Despite all its technical flair and visual excitement though, director Seth Larney’s Chronical: 2067 ultimately proves that spectacle alone doesn’t equate to engaging or interesting storytelling. Rather, the former VFX artist’s latest feature is a joyless and generic affair. From the predictable beat-by-beat delivery of this cautionary environmental tale and the many throw-away platitudes that only pay lip service to broader eco-philosophical and existential themes, to the set and costume designs which look like they could’ve been taken from any other unimaginative sci-fi flick, every aspect of the picture is bursting with cliches from the genre. Despite the rather unique way his movie presents these all-too-familiar tropes, Larney is unable to bring anything new to the table to make this time travel trip worth the audience’s trouble.
Even if the lines did contain an anchor of originality for viewers to hang onto, McPhee’s performance isn’t able to carry the weight of the film’s ambition. When he’s not awkwardly mumbling or dramatically sobbing, he (as well as those he shares the screen with) gives the impression that he could not be more detached from the situation at hand. How can observers be expected to care whether Ethan succeeds in his mission of saving the world if he himself doesn’t? It’s nearly impossible.

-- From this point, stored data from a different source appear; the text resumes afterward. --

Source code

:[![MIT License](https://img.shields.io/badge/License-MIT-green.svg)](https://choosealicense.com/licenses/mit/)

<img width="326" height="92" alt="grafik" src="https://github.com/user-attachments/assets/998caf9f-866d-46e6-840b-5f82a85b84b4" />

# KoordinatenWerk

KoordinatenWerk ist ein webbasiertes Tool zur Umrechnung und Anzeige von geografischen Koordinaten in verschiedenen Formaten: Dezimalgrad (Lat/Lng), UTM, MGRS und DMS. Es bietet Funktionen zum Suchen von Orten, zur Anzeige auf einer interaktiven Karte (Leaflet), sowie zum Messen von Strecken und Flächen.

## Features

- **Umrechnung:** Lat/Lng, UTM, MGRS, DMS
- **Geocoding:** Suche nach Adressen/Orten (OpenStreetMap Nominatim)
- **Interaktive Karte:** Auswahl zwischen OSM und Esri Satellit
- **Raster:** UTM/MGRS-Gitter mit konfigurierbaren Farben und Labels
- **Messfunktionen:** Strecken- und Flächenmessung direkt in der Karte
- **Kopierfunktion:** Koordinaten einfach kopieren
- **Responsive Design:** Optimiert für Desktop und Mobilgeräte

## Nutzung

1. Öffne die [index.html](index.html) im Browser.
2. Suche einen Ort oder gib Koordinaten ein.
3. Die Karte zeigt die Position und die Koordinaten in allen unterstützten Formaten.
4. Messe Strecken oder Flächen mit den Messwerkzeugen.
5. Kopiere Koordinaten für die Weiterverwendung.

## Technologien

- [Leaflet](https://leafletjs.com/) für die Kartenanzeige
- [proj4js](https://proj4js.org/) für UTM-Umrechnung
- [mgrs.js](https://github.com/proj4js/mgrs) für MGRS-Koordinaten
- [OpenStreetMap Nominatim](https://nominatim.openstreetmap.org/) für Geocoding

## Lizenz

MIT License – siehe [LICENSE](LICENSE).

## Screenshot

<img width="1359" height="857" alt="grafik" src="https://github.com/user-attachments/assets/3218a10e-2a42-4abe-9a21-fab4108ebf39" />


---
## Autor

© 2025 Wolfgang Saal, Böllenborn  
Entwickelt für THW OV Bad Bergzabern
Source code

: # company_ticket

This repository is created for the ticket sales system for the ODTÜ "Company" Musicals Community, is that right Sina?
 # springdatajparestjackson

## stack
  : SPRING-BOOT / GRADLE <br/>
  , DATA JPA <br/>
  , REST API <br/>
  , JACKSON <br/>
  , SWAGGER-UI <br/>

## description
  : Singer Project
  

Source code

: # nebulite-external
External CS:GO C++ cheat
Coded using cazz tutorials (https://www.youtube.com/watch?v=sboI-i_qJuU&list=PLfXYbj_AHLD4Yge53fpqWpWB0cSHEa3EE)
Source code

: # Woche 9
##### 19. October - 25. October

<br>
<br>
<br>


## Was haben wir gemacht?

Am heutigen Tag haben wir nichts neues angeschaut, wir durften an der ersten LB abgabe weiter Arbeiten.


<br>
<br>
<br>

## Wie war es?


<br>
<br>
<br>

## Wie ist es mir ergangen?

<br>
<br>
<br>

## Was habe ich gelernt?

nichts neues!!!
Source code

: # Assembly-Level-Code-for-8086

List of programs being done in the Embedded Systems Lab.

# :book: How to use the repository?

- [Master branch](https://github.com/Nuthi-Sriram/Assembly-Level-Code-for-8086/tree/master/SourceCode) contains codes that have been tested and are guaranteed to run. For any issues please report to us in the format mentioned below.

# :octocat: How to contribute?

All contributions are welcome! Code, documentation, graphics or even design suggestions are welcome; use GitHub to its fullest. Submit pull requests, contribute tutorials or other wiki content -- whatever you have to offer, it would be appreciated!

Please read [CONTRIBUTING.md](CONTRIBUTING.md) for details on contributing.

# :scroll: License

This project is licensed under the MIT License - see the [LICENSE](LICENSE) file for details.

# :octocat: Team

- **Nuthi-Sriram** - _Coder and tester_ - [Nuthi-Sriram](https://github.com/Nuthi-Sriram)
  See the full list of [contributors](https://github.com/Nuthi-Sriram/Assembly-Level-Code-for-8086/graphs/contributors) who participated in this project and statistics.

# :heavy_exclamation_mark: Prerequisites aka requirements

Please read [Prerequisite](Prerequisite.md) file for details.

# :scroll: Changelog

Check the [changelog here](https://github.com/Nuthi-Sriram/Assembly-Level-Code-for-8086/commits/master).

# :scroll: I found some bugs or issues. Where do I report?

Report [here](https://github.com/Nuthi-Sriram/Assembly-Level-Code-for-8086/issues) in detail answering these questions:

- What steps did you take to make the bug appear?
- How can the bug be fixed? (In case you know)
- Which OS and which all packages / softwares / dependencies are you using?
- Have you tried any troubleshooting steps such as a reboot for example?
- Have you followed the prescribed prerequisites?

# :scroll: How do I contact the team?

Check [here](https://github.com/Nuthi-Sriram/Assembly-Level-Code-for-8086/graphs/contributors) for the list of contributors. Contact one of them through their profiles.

Although the initial setup of the central mystery shows promise, the script quickly strips away any excitement thanks to lazy and inconsistent writing. Narrative conflicts are treated as minor inconveniences that are easily resolved within moments; none of which matters in the long run when one can see the narrative’s trajectory long before it happens – including a groan-inducing final twist.
Larney’s indie sci-fi flick may have technically impressive visuals on its side, but these don’t come close to amending for its numerous other shortcomings.